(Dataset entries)
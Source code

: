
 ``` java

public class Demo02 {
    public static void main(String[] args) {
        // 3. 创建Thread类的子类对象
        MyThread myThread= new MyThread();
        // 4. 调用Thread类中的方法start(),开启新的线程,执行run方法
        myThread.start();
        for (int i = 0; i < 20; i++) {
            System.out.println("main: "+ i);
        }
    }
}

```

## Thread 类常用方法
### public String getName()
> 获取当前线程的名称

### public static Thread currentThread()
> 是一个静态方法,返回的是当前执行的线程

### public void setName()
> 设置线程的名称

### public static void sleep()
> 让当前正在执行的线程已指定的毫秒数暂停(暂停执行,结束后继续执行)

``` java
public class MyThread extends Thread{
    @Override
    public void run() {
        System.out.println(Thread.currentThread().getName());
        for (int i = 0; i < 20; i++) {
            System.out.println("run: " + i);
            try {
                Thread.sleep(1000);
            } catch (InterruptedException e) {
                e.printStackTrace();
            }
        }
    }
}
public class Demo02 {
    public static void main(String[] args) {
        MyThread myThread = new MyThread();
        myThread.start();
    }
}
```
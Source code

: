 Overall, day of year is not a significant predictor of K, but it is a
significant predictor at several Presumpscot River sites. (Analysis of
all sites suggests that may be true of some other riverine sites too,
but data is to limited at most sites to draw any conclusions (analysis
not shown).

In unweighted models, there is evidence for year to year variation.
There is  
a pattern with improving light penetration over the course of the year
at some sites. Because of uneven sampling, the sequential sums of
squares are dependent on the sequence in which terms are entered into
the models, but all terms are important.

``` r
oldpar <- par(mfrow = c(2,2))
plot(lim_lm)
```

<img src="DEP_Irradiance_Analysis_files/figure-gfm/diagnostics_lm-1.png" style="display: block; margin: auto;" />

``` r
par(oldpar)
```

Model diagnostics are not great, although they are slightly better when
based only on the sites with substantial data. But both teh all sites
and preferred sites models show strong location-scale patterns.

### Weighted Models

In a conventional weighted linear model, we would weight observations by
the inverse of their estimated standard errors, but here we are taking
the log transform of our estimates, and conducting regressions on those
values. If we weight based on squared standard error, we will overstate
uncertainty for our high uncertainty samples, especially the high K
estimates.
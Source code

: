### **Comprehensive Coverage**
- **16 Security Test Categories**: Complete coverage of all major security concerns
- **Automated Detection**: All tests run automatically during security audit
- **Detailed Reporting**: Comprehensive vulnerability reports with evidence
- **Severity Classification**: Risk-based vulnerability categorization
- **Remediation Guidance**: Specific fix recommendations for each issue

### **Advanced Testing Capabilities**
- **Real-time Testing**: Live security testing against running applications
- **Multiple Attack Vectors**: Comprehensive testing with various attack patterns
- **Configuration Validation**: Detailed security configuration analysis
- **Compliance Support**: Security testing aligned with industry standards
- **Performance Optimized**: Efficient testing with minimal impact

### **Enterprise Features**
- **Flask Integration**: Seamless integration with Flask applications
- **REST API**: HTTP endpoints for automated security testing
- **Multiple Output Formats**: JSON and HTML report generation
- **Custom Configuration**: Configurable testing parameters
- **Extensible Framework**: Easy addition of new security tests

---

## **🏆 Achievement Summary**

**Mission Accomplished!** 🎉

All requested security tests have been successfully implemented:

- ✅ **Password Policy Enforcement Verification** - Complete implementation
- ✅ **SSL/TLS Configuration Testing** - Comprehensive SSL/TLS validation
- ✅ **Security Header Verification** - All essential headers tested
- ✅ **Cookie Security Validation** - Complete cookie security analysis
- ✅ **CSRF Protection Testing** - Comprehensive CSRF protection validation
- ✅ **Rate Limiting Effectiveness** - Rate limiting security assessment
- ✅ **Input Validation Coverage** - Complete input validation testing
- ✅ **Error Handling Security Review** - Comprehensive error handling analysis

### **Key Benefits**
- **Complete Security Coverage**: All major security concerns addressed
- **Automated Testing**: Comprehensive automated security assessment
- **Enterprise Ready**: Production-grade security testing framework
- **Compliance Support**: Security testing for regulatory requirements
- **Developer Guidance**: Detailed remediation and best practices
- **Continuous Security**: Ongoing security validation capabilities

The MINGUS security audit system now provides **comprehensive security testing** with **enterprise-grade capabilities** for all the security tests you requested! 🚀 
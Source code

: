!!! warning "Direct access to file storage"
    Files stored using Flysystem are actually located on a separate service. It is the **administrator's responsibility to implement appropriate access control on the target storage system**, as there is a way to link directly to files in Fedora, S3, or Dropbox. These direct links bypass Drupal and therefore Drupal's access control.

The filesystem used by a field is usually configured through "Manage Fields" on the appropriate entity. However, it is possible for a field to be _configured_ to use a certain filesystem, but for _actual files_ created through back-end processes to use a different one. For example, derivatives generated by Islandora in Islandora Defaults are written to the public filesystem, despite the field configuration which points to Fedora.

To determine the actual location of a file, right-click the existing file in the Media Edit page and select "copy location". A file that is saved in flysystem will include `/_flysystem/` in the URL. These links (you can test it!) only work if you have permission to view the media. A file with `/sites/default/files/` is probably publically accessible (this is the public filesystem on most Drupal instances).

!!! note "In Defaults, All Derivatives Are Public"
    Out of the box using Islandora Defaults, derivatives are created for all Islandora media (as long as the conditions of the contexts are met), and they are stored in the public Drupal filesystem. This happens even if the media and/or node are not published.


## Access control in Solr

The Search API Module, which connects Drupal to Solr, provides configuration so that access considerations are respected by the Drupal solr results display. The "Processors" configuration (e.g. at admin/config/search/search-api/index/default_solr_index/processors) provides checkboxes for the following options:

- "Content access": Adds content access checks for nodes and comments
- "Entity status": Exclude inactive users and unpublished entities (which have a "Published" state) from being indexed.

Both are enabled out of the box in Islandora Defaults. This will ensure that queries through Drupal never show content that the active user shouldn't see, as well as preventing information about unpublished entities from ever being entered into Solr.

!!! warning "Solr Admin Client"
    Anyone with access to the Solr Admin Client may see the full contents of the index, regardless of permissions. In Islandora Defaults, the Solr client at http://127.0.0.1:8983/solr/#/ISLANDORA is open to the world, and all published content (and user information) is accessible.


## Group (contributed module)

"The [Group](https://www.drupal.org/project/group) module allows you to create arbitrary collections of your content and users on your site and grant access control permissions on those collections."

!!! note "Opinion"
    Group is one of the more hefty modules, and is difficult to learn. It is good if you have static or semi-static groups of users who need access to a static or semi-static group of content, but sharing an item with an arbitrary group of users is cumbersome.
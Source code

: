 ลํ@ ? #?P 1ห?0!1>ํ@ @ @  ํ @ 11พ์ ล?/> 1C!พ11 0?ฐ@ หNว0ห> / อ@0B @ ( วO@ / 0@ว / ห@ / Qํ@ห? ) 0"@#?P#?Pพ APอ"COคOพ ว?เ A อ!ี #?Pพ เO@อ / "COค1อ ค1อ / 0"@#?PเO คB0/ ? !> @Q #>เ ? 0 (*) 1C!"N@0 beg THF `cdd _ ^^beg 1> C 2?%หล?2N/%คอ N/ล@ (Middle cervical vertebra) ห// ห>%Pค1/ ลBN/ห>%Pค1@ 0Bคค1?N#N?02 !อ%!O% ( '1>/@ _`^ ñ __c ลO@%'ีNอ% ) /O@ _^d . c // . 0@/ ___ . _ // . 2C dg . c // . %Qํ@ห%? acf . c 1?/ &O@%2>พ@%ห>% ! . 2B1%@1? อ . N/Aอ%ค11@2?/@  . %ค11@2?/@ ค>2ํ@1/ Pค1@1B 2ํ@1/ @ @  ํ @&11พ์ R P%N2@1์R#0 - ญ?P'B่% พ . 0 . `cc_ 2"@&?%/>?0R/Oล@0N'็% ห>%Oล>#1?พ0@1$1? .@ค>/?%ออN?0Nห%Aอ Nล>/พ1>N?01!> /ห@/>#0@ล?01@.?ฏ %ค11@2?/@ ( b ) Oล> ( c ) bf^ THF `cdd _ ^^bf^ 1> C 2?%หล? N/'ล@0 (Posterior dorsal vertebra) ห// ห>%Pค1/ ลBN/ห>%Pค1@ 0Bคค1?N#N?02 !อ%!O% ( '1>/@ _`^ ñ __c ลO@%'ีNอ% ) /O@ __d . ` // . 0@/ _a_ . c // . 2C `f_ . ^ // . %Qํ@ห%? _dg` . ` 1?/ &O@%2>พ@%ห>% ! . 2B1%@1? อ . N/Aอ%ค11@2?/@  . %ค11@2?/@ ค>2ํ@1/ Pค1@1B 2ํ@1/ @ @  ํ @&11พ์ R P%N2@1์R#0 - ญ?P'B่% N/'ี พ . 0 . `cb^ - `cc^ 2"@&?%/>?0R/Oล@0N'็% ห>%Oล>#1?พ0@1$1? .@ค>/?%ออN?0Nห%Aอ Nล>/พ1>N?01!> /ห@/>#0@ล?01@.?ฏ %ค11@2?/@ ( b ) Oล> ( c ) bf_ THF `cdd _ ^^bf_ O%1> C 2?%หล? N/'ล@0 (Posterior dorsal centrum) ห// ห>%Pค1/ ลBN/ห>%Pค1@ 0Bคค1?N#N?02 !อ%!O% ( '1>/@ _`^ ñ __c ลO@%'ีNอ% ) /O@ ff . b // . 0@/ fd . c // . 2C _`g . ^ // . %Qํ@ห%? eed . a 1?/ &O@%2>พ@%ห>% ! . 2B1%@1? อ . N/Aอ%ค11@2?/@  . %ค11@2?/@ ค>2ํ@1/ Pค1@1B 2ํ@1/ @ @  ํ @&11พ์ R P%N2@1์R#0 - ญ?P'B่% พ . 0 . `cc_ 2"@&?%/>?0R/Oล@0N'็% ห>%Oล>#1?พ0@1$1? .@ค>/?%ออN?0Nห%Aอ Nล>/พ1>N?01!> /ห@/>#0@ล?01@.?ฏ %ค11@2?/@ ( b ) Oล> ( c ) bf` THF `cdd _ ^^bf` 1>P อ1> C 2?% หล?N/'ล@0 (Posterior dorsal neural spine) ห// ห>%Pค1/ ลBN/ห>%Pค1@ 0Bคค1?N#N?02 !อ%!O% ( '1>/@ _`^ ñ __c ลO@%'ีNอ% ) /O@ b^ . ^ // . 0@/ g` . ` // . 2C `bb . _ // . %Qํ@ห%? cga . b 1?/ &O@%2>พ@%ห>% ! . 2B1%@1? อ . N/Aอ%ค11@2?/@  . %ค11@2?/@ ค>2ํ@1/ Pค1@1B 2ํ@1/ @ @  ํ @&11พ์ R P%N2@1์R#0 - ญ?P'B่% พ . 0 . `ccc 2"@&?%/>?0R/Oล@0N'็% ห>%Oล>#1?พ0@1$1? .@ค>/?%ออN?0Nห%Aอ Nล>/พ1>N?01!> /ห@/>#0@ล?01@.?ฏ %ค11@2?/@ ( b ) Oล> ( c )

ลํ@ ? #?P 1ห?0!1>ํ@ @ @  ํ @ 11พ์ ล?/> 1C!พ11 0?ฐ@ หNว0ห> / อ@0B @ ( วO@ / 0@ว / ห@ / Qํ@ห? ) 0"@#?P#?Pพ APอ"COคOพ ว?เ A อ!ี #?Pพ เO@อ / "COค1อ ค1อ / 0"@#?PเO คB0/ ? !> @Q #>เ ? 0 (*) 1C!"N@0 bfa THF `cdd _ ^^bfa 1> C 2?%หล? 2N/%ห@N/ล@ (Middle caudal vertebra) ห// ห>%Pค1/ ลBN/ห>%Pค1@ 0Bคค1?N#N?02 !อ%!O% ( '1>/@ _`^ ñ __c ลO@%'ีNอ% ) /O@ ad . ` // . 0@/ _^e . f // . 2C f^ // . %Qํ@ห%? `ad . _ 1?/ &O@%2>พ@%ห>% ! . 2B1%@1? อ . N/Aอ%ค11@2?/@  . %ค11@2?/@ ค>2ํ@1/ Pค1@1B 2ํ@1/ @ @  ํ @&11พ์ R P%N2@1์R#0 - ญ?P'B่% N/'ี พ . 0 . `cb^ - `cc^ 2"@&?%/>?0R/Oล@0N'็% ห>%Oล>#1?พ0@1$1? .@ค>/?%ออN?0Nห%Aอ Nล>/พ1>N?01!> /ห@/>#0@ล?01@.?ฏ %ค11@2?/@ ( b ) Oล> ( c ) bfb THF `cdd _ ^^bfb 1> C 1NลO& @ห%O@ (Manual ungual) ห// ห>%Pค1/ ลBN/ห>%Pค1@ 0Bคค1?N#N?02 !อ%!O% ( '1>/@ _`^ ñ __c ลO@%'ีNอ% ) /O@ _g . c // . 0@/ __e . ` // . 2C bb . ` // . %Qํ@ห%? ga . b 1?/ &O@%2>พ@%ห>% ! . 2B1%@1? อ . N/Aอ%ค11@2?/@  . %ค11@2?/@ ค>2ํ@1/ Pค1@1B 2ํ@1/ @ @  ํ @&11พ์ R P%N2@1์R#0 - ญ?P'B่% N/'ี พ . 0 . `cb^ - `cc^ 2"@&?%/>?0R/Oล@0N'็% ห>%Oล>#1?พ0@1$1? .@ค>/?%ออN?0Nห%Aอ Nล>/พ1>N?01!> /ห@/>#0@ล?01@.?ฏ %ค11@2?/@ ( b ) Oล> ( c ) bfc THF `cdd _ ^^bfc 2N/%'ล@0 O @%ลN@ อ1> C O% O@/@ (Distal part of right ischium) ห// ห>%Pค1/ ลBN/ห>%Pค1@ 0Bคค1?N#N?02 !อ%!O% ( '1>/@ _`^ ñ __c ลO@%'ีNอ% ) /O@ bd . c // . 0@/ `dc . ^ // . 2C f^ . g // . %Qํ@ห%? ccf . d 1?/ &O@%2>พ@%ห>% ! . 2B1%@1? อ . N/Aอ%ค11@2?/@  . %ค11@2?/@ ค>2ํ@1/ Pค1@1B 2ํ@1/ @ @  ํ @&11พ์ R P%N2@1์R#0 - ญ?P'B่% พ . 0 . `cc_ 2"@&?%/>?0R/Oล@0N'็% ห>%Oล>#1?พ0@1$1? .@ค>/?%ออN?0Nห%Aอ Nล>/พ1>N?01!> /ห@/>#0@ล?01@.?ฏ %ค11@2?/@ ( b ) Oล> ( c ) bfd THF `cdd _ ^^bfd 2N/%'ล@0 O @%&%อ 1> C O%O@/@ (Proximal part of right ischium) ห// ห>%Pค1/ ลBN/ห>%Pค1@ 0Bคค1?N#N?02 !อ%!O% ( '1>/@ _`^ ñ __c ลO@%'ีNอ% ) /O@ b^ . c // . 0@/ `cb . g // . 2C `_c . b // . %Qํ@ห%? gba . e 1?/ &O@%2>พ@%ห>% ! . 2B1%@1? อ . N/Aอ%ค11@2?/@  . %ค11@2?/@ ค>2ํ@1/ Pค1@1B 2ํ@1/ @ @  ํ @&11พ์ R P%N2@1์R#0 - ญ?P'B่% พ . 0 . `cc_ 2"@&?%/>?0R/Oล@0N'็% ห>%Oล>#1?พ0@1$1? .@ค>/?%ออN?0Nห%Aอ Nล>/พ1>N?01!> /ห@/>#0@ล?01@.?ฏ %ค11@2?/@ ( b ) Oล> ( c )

### What to work on
Which of the lines above hold the string "being"? Copy each one.

### Your solution
- "Entity status": Exclude inactive users and unpublished entities (which have a "Published" state) from being indexed.
Both are enabled out of the box in Islandora Defaults. This will ensure that queries through Drupal never show content that the active user shouldn't see, as well as preventing information about unpublished entities from ever being entered into Solr.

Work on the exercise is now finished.